Rathlin Island Set on flickr to see more.
 
Very clean, perhaps almost too HDR for my tastes. How do you do an HDR from a single shot? Do you split it into a number of shots at different EV settings and process it exactly as if it were several shots taken on location at different exposures, or just run it as some kind of a pseudo HDR in the software?
 
Very clean, perhaps almost too HDR for my tastes. How do you do an HDR from a single shot? Do you split it into a number of shots at different EV settings and process it exactly as if it were several shots taken on location at different exposures, or just run it as some kind of a pseudo HDR in the software?

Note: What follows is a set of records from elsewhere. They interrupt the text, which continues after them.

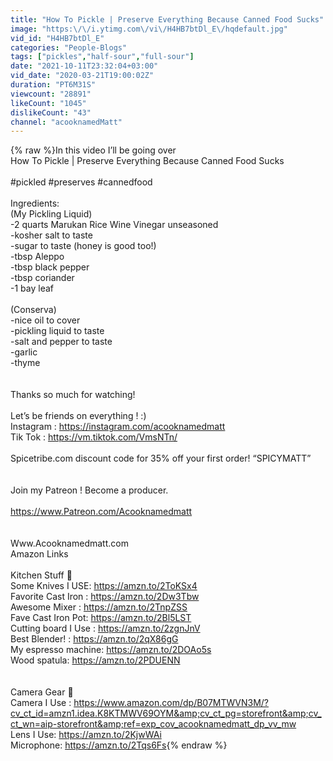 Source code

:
 ```yaml
---
title: "How To Pickle | Preserve Everything Because Canned Food Sucks"
image: "https:\/\/i.ytimg.com\/vi\/H4HB7btDl_E\/hqdefault.jpg"
vid_id: "H4HB7btDl_E"
categories: "People-Blogs"
tags: ["pickles","half-sour","full-sour"]
date: "2021-10-11T23:32:04+03:00"
vid_date: "2020-03-21T19:00:02Z"
duration: "PT6M31S"
viewcount: "28891"
likeCount: "1045"
dislikeCount: "43"
channel: "acooknamedMatt"
---
```

{% raw %}In this video I’ll be going over <br />How To Pickle | Preserve Everything Because Canned Food Sucks<br /><br />#pickled #preserves #cannedfood<br /><br />Ingredients:<br />(My Pickling Liquid)<br />-2 quarts Marukan Rice Wine Vinegar unseasoned<br />-kosher salt to taste<br />-sugar to taste (honey is good too!)<br />-tbsp Aleppo<br />-tbsp black pepper<br />-tbsp coriander<br />-1 bay leaf <br /><br />(Conserva)<br />-nice oil to cover <br />-pickling liquid to taste<br />-salt and pepper to taste <br />-garlic<br />-thyme<br /><br /><br />Thanks so much for watching! <br /><br />Let’s be friends on everything ! :)<br />Instagram : <a rel="nofollow" target="blank" href="https://instagram.com/acooknamedmatt">https://instagram.com/acooknamedmatt</a><br />Tik Tok : <a rel="nofollow" target="blank" href="https://vm.tiktok.com/VmsNTn/">https://vm.tiktok.com/VmsNTn/</a><br /><br />Spicetribe.com discount code for 35% off your first order! “SPICYMATT”<br /><br /><br />Join my Patreon ! Become a producer.<br /><br /><a rel="nofollow" target="blank" href="https://www.Patreon.com/Acooknamedmatt">https://www.Patreon.com/Acooknamedmatt</a><br /><br /><br />Www.Acooknamedmatt.com<br />Amazon Links<br /><br />Kitchen Stuff 🔪 <br />Some Knives I USE: <a rel="nofollow" target="blank" href="https://amzn.to/2ToKSx4">https://amzn.to/2ToKSx4</a><br />Favorite Cast Iron : <a rel="nofollow" target="blank" href="https://amzn.to/2Dw3Tbw">https://amzn.to/2Dw3Tbw</a><br />Awesome Mixer : <a rel="nofollow" target="blank" href="https://amzn.to/2TnpZSS">https://amzn.to/2TnpZSS</a><br />Fave Cast Iron Pot: <a rel="nofollow" target="blank" href="https://amzn.to/2Bl5LST">https://amzn.to/2Bl5LST</a><br />Cutting board I Use : <a rel="nofollow" target="blank" href="https://amzn.to/2zgnJnV">https://amzn.to/2zgnJnV</a><br />Best Blender! : <a rel="nofollow" target="blank" href="https://amzn.to/2qX86gG">https://amzn.to/2qX86gG</a><br />My espresso machine: <a rel="nofollow" target="blank" href="https://amzn.to/2DOAo5s">https://amzn.to/2DOAo5s</a><br />Wood spatula: <a rel="nofollow" target="blank" href="https://amzn.to/2PDUENN">https://amzn.to/2PDUENN</a><br /><br /><br />Camera Gear 📸 <br />Camera I Use : <a rel="nofollow" target="blank" href="https://www.amazon.com/dp/B07MTWVN3M/?cv_ct_id=amzn1.idea.K8KTMWV69OYM&amp;cv_ct_pg=storefront&amp;cv_ct_wn=aip-storefront&amp;ref=exp_cov_acooknamedmatt_dp_vv_mw">https://www.amazon.com/dp/B07MTWVN3M/?cv_ct_id=amzn1.idea.K8KTMWV69OYM&amp;cv_ct_pg=storefront&amp;cv_ct_wn=aip-storefront&amp;ref=exp_cov_acooknamedmatt_dp_vv_mw</a><br />Lens I Use: <a rel="nofollow" target="blank" href="https://amzn.to/2KjwWAi">https://amzn.to/2KjwWAi</a><br />Microphone: <a rel="nofollow" target="blank" href="https://amzn.to/2Tqs6Fs">https://amzn.to/2Tqs6Fs</a>{% endraw %}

I chose to HDR this one because I thought it would bring out the textures and it did. In ACR I created 3 different exposures (0, -2, +2). Saved them as Tiff's and processed them in Photomatix.
 
I chose to HDR this one because I thought it would bring out the textures and it did. In ACR I created 3 different exposures (0, -2, +2). Saved them as Tiff's and processed them in Photomatix.

Ok, now my next question...why do we go to the trouble of taking anything up to 6 different exposures in the field when we can do this emulation on the computer, which to my eyes seems to work fine? There must be some downside to what seems to be a very obvious time and trouble saver.....
 
Ok, now my next question...why do we go to the trouble of taking anything up to 6 different exposures in the field when we can do this emulation on the computer, which to my eyes seems to work fine? There must be some downside to what seems to be a very obvious time and trouble saver.....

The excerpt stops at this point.